Very loosely based on the life of dandy author Raymond Roussel, the story sees well-to-do Italian drifter Vittorio (Sergio Casteilito) deciding to trail a small circus as it ambles through a series of bijou French villages that satellite the titular Pic Saint Loup. Kate (Jane Birkin) is the ringmaster of sorts, who instead of trying to coax townsfolk into seeing the shows, spends time making fruit salads to reward those who come of their own accord. An awkward romance develops between the pair, but the confident, mysterious Vittorio, struggling to work out why Kate is always so distant with him, soon learns of a terrible accident that befell her ex-lover, Peter.
Rivette has acknowledged that the idea for the film came about while he was making ‘La Belle Noiseuse’ in 1991, and this new work displays a similar curiosity not only about the details of how art comes into being, but how it effects those performing or creating it. Three clowns perform an opening comedy skit involving smashed plates and catching bullets in their teeth, and throughout the film Rivette demonstrates how the sketch progresses and develops along with the oscillating moods (and in one case, levels of sobriety) of its performers.

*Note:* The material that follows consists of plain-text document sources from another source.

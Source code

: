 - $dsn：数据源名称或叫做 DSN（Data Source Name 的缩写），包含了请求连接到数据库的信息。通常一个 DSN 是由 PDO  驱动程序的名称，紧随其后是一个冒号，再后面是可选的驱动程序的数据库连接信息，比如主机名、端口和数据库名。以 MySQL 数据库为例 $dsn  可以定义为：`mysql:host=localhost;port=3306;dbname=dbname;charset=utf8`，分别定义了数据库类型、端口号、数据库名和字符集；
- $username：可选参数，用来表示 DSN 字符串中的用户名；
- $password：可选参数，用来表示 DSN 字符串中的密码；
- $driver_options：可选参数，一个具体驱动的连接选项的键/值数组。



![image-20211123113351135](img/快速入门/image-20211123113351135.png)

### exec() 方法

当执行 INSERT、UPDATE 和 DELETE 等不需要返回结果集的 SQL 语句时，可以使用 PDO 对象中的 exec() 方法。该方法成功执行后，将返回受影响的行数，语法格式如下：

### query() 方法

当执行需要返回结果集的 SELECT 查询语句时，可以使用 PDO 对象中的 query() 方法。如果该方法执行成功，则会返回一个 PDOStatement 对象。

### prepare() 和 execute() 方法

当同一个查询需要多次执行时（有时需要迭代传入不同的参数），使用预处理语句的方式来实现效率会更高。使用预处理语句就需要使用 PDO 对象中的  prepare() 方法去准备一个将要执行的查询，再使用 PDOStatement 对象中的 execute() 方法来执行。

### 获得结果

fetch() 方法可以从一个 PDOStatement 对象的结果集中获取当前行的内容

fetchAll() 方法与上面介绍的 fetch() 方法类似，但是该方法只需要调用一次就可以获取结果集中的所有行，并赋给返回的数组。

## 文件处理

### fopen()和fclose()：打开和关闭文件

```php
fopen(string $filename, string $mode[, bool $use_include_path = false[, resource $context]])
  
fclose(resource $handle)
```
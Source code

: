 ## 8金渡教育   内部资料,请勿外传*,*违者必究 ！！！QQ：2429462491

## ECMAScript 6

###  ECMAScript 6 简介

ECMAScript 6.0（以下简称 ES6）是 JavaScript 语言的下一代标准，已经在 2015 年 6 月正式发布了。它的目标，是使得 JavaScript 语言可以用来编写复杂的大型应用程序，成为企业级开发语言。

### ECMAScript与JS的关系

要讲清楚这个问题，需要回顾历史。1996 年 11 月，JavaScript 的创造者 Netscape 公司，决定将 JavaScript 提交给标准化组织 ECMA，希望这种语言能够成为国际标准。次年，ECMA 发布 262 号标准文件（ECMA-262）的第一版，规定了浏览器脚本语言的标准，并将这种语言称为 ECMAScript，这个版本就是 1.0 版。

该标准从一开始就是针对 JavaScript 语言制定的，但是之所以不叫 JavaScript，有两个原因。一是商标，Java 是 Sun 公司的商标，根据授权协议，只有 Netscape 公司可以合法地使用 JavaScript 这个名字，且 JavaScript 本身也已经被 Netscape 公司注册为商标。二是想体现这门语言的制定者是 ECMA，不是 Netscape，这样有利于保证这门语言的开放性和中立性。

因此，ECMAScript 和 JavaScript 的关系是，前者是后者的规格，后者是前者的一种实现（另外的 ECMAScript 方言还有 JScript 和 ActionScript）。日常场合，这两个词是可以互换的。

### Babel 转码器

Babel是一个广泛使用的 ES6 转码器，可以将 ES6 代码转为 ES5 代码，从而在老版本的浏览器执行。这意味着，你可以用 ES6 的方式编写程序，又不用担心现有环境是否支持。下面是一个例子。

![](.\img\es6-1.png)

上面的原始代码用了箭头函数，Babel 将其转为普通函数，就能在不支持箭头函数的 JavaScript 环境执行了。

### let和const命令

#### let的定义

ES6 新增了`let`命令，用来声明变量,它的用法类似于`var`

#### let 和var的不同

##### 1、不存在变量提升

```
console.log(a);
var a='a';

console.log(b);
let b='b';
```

Though often wryly amusing, the overriding feeling is one of sadness as the humble art of live performance slowly slips away, and the technologies and responsibilities of the modern age encroach. Perhaps the film is also an allegory for the passing of a time when cinematic spectacle was a simple pleasure born of people with dexterity, charisma and passion for performing for the camera. There are also a few self-effacing nods to the usefulness of criticism, as Vittorio confuses a trapeze artist by describing her act as ‘aerial’, yet in offering simple analysis of the comic potential of holding a plate, helps a clown to develop his act.
Wittily composed and edited, and shot through with genuine adoration for the landscape and culture of his homeland, '32 Vues du Pic Saint Loup' shows Rivette developing charming, unique variations on all his pet themes.